27/05/2026
The Future of Sustainability Reporting: What It Means for Sustainability Practitioners*
"We are living through a defining moment for corporate transparency. Around the
world, expectations for transparency are increasing – from regulators, investors,
customers, employees and society.
Sustainability reporting is no longer seen simply as a communications exercise or an annual compliance requirement. Increasingly, it is becoming a strategic business function.
And for sustainability practitioners, this shift changes everything.

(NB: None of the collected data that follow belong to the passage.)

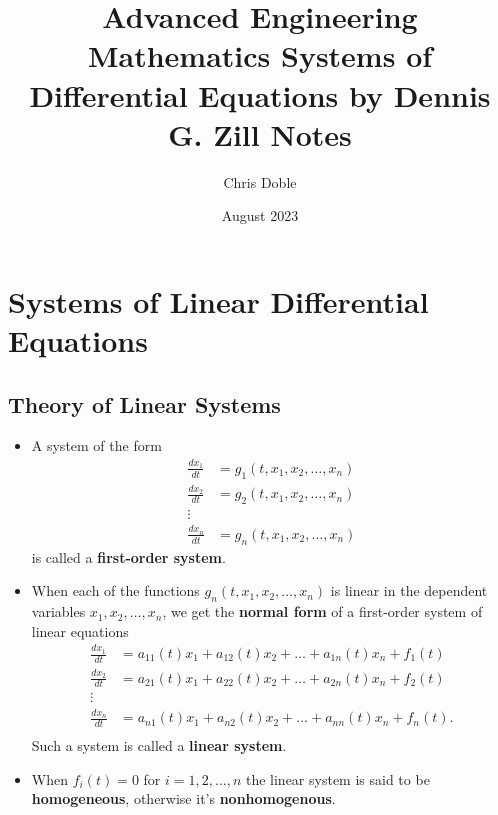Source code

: \documentclass{article}
\title{Advanced Engineering Mathematics Systems of Differential Equations by Dennis G. Zill Notes}
\author{Chris Doble}
\date{August 2023}
\begin{document}
\maketitle

\tableofcontents

\setcounter{section}{9}
\section{Systems of Linear Differential Equations}

\subsection{Theory of Linear Systems}

\begin{itemize}
  \item A system of the form \begin{align*}
          \frac{d x_1}{d t} & = g_1(t, x_1, x_2, \ldots, x_n) \\
          \frac{d x_2}{d t} & = g_2(t, x_1, x_2, \ldots, x_n) \\
          \vdots                                              \\
          \frac{d x_n}{d t} & = g_n(t, x_1, x_2, \ldots, x_n)
        \end{align*} is called a \textbf{first-order system}.

  \item When each of the functions $g_n(t, x_1, x_2, \ldots, x_n)$ is linear in the dependent variables $x_1, x_2, \ldots, x_n$, we get the \textbf{normal form} of a first-order system of linear equations \begin{align*}
          \frac{d x_1}{d t} & = a_{11}(t) x_1 + a_{12}(t) x_2 + \ldots + a_{1n}(t) x_n + f_1(t)  \\
          \frac{d x_2}{d t} & = a_{21}(t) x_1 + a_{22}(t) x_2 + \ldots + a_{2n}(t) x_n + f_2(t)  \\
          \vdots                                                                                 \\
          \frac{d x_n}{d t} & = a_{n1}(t) x_1 + a_{n2}(t) x_2 + \ldots + a_{nn}(t) x_n + f_n(t). \\
        \end{align*} Such a system is called a \textbf{linear system}.

  \item When $f_i(t) = 0$ for $i = 1, 2, \ldots, n$ the linear system is said to be \textbf{homogeneous}, otherwise it's \textbf{nonhomogenous}.


\end{itemize}
\end{document}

Today, sustainability teams are expected not only to produce reports, but also to
help organizations identify risks, understand impacts, support strategic decisionmaking, and build long-term resilience. In many companies, sustainability professionals are becoming key connectors between operations, finance, legal, risk, investor relations, procurement, and corporate strategy"

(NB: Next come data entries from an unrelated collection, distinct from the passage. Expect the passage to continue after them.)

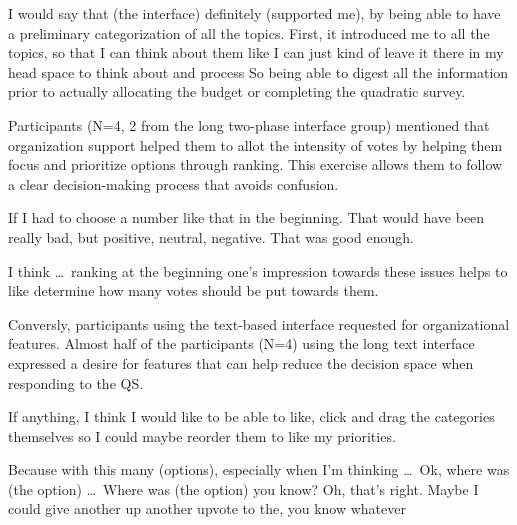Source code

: \begin{displayquote}
I would say that (the interface) definitely (supported me), by being able to have a preliminary categorization of all the topics. First, it introduced me to all the topics, so that I can think about them like I can just kind of leave it there in my head space to think about and process \bracketellipsis So being able to digest all the information prior to actually allocating the budget or completing the quadratic survey. \hfill{}
\end{displayquote}

Participants (N=4, 2 from the long two-phase interface group) mentioned that organization support helped them to allot the intensity of votes by helping them focus and prioritize options through ranking. This exercise allows them to follow a clear decision-making process that avoids confusion.

\begin{displayquote}
If I had to choose a number like that in the beginning. That would have been really bad, but positive, neutral, negative. That was good enough. \hfill{}
\end{displayquote}

\begin{displayquote}
I think \ldots\ ranking at the beginning one's impression towards these issues helps to like determine how many votes should be put towards them.  \hfill{}
\end{displayquote}

Conversly, participants using the text-based interface requested for organizational features. Almost half of the participants (N=4) using the long text interface expressed a desire for features that can help reduce the decision space when responding to the QS.

\begin{displayquote}
If anything, I think I would like to be able to like, click and drag the categories themselves so I could maybe reorder them to like my priorities. \hfill{}
\end{displayquote}

\begin{displayquote}
Because with this many (options), especially when I'm thinking \ldots\ Ok, where was (the option) \ldots\ Where was (the option) you know? Oh, that's right. Maybe I could give another up another upvote to the, you know whatever~\bracketellipsis \hfill{}
\end{displayquote}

CEO of GRI Robin Hodess opened her remarks at Special Ngariung, Tuesday (26/5), with a striking facts and a reminder for sustainability professionals everywhere. Jakarta is her last leg of 10 days travel to South East Asia.
This Special Ngariung brought theme The Future of Sustainability Reporting: What It Means for Sustainability Practitioners"
Thank you for Danone Indonesia whom graciously co-host the event.
Key takeaways from Robin’s session:
1. *Practitioners = change agents, not just reporters.*
Our role is to facilitate, advise, and drive action. Reporting should lead to better business decisions – not just more disclosure.
2. *Less duplication, more coherence.*
GRI is aligning with the emerging global reporting system so companies can report once and use the data across multiple needs.
3. *Indonesia is at the center.*
5 of Indonesia’s top 10 companies already use GRI – 10x more than other standards. With momentum from regulators, IDX, and academia, Indonesian practitioners are shaping what comes next for global value chains in energy, mining, agri, finance, and digital.
Thanks to everyone who joined the conversation. Reporting only matters if it leads to impact – and that’s on us as practitioners.